Home Crime Loan Shark Slain… and Mourned

By Katerina Valdivieso

Otis “Junior” Edmonds was a man of exacting routines.

Every morning he rose at 5, walked out of his house, went to the Classon Grocery on the corner of Prospect Place, bought his newspaper and his scratch-off lottery tickets, got in his car and read the newspaper before heading to work.

Except for yesterday when Edmond, 63, was shot in the head as sat behind the wheel of his burgundy Mazda 626, reading his paper.

The police say that his assailant, who approached on foot, fled the scene, and remains at large.

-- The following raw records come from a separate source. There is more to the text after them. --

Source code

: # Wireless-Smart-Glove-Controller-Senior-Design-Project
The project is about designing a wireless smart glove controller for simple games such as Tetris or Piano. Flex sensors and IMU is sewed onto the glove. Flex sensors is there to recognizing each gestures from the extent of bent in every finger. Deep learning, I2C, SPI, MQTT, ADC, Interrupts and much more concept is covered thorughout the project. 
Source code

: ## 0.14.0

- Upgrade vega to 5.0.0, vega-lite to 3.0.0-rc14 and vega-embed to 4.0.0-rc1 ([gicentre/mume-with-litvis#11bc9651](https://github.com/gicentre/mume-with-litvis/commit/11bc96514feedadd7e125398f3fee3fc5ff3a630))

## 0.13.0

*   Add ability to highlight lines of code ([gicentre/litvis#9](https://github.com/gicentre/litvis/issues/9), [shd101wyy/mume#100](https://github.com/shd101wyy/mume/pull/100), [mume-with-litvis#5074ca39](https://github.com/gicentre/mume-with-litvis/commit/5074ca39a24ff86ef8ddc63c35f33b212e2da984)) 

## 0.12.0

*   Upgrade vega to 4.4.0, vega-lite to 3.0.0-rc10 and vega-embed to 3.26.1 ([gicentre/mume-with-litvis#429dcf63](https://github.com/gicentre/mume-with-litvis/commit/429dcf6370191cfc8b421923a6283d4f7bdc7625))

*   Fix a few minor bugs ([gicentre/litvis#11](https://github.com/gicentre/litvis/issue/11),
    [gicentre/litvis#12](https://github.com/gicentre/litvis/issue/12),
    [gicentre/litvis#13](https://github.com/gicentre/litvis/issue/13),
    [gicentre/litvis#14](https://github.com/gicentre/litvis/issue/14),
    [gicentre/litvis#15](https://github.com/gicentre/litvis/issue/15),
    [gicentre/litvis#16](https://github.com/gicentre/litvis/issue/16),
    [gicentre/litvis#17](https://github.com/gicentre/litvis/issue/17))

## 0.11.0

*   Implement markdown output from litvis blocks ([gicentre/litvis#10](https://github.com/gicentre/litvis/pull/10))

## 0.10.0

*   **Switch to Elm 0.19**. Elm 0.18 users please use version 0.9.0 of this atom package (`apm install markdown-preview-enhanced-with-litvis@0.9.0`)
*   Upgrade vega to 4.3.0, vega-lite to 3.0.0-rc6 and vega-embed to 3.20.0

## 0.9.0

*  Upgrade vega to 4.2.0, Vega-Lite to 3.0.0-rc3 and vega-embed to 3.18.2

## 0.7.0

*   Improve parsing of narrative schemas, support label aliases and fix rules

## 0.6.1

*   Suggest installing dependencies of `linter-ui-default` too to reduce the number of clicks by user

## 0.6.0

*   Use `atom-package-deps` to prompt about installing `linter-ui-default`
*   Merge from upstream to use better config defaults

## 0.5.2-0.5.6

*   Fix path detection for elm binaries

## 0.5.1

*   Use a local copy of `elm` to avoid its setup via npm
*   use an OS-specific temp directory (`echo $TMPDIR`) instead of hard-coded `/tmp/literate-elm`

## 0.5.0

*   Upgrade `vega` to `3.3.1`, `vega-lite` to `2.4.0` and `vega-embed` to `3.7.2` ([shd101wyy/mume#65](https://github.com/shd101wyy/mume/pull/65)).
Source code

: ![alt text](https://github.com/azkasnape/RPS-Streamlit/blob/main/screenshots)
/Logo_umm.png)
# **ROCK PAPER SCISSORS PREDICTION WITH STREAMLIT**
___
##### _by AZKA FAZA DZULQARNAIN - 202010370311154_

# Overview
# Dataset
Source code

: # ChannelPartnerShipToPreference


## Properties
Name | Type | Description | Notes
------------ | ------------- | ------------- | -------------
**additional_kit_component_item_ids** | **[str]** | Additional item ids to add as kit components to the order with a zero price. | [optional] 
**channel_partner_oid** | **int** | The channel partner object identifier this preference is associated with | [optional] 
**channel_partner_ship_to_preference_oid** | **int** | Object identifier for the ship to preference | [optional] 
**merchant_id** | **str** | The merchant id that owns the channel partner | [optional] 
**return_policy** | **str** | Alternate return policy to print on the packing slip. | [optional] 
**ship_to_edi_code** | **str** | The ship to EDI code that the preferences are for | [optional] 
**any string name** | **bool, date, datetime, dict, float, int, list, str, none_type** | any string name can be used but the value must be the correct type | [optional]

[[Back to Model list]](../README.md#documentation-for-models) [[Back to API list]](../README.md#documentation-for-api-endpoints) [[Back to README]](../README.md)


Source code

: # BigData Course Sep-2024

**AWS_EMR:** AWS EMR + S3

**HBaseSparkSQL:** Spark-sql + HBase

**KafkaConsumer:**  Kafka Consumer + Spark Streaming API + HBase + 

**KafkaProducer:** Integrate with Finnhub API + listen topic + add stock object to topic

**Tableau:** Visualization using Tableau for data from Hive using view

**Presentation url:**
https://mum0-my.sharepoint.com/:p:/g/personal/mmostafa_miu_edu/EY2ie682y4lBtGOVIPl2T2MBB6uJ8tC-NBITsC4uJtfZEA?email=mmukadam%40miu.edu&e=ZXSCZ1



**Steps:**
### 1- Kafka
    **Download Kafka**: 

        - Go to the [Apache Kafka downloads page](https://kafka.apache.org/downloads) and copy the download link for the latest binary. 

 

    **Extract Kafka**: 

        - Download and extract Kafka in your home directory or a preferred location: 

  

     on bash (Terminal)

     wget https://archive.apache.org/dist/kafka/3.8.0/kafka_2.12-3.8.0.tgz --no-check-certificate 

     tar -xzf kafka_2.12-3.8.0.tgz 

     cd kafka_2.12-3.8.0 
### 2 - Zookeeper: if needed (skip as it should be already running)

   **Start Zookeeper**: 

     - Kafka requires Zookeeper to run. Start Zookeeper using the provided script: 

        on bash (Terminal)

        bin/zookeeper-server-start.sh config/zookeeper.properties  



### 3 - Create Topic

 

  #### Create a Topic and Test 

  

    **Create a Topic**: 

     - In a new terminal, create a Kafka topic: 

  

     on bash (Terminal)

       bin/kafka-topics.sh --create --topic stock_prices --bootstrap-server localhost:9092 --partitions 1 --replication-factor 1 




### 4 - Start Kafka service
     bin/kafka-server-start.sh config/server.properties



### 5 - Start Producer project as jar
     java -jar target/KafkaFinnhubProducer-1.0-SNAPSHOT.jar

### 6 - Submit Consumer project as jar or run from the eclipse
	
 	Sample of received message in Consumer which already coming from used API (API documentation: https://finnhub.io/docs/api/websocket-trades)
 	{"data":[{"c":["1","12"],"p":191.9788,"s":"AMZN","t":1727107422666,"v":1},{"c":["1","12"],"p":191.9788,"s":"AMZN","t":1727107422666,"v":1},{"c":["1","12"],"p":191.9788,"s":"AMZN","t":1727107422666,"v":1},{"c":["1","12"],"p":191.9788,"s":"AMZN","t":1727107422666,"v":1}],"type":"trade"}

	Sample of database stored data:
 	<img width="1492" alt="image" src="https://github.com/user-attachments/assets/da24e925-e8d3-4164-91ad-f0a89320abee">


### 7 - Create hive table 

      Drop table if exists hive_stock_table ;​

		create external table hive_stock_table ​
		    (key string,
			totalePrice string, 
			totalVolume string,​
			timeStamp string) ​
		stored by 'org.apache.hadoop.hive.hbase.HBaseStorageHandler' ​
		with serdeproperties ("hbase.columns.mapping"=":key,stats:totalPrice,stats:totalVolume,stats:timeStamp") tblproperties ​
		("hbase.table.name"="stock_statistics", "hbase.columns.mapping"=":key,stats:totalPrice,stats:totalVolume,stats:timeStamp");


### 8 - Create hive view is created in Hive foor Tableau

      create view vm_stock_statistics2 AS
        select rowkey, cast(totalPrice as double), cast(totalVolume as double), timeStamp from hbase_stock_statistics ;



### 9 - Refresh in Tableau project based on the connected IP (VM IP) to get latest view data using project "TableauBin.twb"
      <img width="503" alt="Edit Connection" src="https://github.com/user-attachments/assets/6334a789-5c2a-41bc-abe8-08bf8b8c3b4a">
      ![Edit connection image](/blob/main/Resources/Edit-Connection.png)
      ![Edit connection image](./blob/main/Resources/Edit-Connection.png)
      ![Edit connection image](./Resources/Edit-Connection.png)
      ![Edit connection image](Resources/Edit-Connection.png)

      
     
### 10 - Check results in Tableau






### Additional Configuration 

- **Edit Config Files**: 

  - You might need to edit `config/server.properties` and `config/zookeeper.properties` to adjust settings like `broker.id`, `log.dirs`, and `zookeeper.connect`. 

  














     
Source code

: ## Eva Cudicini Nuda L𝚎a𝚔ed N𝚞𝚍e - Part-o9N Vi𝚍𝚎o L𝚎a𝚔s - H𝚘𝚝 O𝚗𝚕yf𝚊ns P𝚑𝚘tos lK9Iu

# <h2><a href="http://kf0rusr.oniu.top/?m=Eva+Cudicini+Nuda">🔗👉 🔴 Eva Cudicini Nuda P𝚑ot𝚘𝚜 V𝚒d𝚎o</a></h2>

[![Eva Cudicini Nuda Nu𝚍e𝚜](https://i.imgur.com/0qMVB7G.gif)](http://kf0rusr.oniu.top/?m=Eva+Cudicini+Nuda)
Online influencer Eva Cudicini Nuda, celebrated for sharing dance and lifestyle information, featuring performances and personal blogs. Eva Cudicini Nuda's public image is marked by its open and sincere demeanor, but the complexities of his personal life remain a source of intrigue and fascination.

Meanwhile, Edmonds’ friends and relatives, gathered today to talk about the man they knew as the neighborhood loan shark.

“He didn’t have much to loan but what he had he would give and made a few dollars out of it,” said his sister-in-law, Maryellen Sullivan.

Otis "Junior" Edmonds. Photo courtesy of the Edmonds family.

Edmonds had lived in this neighborhood for decades. Those who knew describe as a kind man, quiet and “cool.” He was also a recovering heroin addict and he had been clean for about 20 years, said his brother William. He went to daily meetings of recovering addicts.

“He was always helping people at anytime,” says Donell Lee, the superintendent of a building down the street and a close friend of the Edmonds’ family. He added, however, that he didn’t know much about Edmonds’ business. Another neighbor, who asked to be identified only as Kevin, said Edmonds would lend you money anytime you needed it.

“Whatever he had in his pocket,” he said.

The Edmonds family knows of no enemies he might have had.

“I saw him the morning before,” said Sheiab Ihmed, the cashier at Classon Grocery where Edmonds bought his newspapers and his Newport cigarettes. “A good man, no problem with nobody. Always walked with his son, always cool with everybody.”

Edmonds lived with and cared for his mother, who died last month. Phillipa Thompson, a neighbor who knew him eight years, said Edmonds kept the building impeccably clean.

“His smile lit up his face,” said Thompson. “When he walked in the building and he wouldn’t leave two leaves on the floor.”